Most providers do not regard data scrubbing as a true value-added service, but they are also painfully aware that the advice or calculations they are providing are only as good as the underlying data. If you know that the internal data needed to support the project are deficient or must be gathered from multiple sources, determine in advance with your provider how to handle this. If the deficiencies cannot be addressed internally or by making certain assumptions, obtain an estimate of the additional effort that will be necessary and the corresponding cost.

The second biggest driver is often the number of meetings and revisions included in the project scope. If your culture requires more than the minimum number of meetings outlined in the proposal to reach a satisfactory decision, ask the provider for an estimated cost for each additional meeting. If you think the assumptions being made about the number of drafts or levels of internal review that will be needed before a deliverable can be finalized are unrealistic, address that up front.

Beware of “Can you do just one more thing?” requests. While it is your provider’s responsibility to point out that complying with the request will take an extra week of work, tight deadlines and the desire to please may delay that conversation. Then at billing time you may feel that the provider is “nickel and diming” you, while your provider is thinking about all that extra effort. Work with your provider to establish parameters around acceptable levels of ad-hoc, out-of-scope activity and how you will work together to identify requests that are beyond these parameters.

Assumptions about the project timeline deserve careful review. For instance, if a project must be completed quickly, recognize that the provider may make assumptions about the added costs of bringing in additional and more experienced resources. On the other hand, projects without concrete deadlines easily can be delayed as other projects take priority or the scope changes. In this case, you should ask the provider if the delay will affect the project’s budget.

• Outline Payment Terms. After you have scoped the project, issued the RFP, reviewed all the proposals, and selected a preferred provider, the time spent negotiating the payment terms may seem like a nuisance when everyone is excited to get started on the “real work.” However, payment terms are important, both in determining the true cost of the project when the contract may span multiple years and in dealing with possible scope changes. Explore the provider’s flexibility with regard to performance standards and fees at risk.

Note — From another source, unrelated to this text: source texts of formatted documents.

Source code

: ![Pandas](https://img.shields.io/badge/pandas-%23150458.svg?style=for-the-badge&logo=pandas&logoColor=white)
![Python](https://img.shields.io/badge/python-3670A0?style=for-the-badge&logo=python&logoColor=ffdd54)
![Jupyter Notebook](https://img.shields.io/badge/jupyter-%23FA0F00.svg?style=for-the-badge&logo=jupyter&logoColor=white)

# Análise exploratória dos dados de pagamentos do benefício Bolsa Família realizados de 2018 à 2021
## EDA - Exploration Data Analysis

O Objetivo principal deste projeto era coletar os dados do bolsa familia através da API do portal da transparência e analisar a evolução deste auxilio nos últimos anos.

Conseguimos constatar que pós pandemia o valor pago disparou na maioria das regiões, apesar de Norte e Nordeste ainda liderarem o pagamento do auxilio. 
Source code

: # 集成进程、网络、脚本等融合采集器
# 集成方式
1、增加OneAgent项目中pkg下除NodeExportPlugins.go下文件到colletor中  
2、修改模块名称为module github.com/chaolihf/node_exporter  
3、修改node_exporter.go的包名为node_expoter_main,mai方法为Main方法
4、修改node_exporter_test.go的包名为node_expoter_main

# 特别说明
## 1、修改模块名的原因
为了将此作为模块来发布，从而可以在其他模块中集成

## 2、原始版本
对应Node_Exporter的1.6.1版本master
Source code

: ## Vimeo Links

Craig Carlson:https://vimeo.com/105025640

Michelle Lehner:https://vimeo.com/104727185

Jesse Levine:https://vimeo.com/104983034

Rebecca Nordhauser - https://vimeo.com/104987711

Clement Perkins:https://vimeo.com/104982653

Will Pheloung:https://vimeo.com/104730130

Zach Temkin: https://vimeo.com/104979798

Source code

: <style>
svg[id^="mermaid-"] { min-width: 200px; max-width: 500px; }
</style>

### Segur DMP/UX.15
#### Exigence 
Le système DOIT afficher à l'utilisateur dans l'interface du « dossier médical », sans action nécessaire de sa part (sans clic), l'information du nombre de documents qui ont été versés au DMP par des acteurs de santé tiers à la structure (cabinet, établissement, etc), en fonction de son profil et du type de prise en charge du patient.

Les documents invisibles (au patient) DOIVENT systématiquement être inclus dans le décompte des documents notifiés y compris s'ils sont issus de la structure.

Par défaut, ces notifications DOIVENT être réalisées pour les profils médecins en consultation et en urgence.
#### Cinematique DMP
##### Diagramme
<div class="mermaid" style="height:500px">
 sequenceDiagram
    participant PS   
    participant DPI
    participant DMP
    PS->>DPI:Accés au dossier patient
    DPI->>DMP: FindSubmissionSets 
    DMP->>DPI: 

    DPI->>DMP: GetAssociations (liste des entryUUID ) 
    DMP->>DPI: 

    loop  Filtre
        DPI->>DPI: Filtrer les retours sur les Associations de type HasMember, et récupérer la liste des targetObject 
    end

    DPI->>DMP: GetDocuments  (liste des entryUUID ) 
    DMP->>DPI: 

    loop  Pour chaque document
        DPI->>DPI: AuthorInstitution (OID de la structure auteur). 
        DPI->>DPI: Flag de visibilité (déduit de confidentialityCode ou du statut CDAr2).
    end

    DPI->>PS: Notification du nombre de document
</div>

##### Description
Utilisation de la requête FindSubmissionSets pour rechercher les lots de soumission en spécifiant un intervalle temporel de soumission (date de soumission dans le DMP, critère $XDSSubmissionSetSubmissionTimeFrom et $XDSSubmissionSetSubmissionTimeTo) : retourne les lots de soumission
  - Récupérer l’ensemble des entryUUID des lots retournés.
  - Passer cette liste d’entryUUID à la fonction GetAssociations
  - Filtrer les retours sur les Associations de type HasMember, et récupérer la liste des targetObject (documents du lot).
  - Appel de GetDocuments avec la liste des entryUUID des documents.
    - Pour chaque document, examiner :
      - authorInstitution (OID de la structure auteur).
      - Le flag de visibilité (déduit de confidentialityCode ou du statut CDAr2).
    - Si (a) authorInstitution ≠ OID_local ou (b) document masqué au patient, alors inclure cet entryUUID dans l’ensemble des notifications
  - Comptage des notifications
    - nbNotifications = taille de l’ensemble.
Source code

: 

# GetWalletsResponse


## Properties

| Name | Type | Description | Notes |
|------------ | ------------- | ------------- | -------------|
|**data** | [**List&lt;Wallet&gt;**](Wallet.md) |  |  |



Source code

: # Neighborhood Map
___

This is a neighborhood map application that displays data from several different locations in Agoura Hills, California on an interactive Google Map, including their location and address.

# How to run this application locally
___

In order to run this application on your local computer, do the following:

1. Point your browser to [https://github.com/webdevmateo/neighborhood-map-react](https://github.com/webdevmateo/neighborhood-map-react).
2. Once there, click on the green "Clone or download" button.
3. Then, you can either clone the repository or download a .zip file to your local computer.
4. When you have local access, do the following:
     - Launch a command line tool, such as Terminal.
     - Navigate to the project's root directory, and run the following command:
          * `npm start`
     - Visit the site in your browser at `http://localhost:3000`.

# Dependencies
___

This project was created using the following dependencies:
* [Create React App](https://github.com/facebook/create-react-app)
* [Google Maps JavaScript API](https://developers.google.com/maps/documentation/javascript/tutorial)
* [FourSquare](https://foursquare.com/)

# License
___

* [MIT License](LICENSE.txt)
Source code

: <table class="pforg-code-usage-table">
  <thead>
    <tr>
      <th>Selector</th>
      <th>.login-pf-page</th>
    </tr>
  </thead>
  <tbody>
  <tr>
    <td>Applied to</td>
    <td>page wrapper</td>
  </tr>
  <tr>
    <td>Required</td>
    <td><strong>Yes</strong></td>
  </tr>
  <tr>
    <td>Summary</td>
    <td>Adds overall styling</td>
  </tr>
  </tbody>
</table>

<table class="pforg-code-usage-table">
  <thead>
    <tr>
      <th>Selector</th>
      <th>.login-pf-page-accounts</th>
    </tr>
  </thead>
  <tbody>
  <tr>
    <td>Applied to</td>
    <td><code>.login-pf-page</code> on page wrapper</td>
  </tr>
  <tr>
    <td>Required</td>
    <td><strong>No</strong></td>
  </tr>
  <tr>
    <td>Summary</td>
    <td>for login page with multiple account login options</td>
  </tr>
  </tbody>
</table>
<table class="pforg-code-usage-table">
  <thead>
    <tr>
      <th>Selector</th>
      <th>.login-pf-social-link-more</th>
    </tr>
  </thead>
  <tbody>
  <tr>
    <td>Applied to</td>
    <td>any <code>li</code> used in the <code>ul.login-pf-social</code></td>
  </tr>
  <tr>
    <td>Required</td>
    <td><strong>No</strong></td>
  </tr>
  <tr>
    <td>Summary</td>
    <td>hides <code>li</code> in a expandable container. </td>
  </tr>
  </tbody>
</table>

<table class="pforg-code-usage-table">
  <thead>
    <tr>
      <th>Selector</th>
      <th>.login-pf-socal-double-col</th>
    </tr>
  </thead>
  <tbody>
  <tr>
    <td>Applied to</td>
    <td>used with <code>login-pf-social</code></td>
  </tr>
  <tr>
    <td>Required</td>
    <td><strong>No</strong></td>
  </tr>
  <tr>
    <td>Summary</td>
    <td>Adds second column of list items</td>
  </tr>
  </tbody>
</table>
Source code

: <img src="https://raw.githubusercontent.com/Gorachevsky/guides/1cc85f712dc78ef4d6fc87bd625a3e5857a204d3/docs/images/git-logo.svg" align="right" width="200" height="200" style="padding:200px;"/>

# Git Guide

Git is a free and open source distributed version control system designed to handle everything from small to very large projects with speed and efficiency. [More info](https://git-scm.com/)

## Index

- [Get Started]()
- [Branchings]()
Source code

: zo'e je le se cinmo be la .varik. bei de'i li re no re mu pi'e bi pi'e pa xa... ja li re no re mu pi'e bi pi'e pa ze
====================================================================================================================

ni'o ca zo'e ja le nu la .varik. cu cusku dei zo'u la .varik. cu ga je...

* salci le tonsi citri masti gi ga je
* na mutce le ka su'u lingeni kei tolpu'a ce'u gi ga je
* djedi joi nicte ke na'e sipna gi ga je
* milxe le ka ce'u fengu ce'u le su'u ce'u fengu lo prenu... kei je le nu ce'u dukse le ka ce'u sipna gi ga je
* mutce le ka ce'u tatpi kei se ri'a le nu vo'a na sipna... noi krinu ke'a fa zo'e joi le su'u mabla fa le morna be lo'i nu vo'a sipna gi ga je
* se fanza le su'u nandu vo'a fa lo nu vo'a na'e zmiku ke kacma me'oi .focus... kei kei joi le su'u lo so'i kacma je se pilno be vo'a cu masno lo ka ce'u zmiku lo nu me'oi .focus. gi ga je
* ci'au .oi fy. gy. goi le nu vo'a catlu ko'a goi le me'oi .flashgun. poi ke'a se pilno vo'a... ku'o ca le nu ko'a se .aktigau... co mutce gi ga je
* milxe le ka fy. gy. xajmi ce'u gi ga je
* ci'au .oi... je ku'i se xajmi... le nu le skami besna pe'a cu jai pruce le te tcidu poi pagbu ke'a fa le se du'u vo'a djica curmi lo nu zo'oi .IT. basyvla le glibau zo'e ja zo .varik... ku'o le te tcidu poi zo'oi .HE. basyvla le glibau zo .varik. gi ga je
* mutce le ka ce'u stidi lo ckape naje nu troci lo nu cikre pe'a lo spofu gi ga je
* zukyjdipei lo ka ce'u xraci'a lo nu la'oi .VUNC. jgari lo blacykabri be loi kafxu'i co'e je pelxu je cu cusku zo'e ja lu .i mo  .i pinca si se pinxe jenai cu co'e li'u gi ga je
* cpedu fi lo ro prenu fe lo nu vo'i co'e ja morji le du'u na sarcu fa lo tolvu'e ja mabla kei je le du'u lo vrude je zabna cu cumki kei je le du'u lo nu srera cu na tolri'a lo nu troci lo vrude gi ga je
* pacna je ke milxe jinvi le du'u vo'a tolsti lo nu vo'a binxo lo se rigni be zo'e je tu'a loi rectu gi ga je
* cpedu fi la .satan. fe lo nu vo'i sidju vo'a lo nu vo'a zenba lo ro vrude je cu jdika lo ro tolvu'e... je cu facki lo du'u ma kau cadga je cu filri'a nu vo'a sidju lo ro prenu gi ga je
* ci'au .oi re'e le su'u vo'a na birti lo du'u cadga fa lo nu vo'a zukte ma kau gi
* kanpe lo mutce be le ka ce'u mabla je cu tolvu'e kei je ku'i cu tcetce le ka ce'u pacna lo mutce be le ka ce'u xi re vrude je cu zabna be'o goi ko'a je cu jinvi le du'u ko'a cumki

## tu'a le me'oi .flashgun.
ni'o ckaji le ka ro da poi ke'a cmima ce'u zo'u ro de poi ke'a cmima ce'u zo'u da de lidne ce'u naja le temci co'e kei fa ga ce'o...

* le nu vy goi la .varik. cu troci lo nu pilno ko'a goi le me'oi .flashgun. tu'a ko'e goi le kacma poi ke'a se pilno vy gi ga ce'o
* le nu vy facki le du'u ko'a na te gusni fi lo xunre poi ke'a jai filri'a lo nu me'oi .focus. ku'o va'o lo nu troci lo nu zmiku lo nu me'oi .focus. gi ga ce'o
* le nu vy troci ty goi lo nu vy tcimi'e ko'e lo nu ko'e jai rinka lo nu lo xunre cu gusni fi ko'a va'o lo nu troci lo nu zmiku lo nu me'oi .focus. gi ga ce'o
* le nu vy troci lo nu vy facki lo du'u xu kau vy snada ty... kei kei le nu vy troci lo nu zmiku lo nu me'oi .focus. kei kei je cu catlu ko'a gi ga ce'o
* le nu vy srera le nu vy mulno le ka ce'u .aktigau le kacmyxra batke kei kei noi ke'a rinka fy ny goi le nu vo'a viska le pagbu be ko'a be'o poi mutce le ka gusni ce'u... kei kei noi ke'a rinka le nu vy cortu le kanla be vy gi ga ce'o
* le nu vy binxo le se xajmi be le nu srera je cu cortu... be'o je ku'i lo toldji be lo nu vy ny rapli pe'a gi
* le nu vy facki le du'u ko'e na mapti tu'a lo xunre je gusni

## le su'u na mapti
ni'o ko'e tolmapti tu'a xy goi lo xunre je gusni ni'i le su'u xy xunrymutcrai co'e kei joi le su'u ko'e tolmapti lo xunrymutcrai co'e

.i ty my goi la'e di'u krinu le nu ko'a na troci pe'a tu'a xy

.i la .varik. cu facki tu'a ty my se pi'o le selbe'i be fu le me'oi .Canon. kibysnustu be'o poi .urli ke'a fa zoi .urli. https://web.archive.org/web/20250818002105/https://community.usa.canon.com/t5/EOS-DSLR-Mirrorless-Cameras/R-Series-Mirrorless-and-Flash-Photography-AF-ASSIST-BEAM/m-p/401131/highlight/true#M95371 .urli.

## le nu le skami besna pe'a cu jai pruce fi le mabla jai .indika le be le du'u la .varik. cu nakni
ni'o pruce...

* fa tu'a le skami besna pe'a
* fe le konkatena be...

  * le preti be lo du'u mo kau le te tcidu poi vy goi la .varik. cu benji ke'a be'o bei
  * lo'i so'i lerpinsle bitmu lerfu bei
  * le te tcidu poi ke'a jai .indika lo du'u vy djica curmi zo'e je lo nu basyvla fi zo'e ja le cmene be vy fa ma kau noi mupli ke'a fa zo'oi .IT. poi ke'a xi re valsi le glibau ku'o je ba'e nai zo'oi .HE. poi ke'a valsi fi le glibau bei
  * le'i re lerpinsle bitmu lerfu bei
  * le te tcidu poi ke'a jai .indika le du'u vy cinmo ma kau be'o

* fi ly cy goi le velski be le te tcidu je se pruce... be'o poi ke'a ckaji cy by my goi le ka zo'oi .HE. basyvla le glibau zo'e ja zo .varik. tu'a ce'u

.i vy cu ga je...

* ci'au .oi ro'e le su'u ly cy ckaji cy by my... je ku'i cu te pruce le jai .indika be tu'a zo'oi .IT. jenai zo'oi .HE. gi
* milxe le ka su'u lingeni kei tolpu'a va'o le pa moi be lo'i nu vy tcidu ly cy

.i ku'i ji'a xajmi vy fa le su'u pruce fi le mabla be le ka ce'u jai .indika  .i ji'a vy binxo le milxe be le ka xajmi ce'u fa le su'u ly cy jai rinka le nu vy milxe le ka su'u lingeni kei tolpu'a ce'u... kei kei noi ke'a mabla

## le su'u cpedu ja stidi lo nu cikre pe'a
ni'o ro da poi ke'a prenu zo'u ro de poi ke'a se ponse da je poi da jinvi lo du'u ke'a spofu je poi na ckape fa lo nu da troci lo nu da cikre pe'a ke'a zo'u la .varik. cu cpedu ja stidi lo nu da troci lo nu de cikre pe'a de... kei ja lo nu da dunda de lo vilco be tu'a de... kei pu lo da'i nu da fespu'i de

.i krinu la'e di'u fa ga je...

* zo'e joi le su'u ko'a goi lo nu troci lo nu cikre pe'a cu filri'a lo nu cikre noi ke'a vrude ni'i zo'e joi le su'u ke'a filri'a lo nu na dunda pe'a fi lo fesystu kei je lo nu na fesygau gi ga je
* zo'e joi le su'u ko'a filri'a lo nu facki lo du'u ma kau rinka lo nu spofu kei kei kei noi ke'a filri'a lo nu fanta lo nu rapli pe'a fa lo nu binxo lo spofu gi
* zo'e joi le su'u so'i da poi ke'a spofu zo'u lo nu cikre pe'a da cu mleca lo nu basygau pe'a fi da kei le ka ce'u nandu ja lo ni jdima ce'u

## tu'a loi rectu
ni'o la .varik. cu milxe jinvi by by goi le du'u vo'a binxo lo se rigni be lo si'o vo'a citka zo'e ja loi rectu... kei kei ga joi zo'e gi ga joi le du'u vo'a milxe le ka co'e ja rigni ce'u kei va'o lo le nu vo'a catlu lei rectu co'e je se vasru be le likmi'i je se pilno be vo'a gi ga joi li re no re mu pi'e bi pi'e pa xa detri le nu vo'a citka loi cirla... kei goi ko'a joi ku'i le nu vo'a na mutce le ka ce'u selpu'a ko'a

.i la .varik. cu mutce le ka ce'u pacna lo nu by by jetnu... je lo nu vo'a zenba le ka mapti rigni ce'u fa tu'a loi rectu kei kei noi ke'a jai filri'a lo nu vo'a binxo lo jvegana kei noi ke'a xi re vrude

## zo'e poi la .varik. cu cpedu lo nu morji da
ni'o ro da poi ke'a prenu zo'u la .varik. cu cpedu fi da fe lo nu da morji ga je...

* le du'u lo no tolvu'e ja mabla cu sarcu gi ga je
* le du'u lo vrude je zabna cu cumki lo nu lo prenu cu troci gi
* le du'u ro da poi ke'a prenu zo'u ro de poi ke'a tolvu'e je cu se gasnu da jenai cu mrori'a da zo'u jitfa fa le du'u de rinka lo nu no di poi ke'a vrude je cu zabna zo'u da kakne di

If one of the objectives of the project is to produce savings, ask the provider if he or she is willing to base a portion of the fees on the savings achieved. Many providers are flexible enough to build budget safeguards into the contract.

• Monitor the Budget. Years ago, I worked in a practice where one of the senior partners hand delivered the bills to his clients each month. That approach, difficult to imagine in today’s electronic workplace, represented the ideal communication about deliverables, costs, and budgets. It was open, timely, and complete. It facilitated a necessary and regular dialogue about how project status affected costs and about where the project stood in relation to the fees budgeted.

That type of open, timely, and complete dialogue is obviously still possible. For instance, if you have paid one-half of the project fees but you estimate that only one-quarter of the work is complete, ask about the status of the work compared with the fees that have been invoiced. It is better to find out as early as possible if data clean-up or another out-of-scope item has been greater than expected so that you can take steps to either adjust the budget or change the deliverables on other parts of the project.

Conclusion

Providers do not like having to ask for out-of-scope budget adjustments any more than you like to pay them. However, projects often grow in scope as they proceed or unexpected issues arise. The keys to managing down out-of-scope fees include:
• Understanding and clearly communicating the project objectives;
• Carefully evaluating the assumptions and deliverables outlined in the proposed project plan;
• Being on the look-out for the factors that can drive out-of-scope fees; and
• Monitoring the budget and project progress openly and regularly.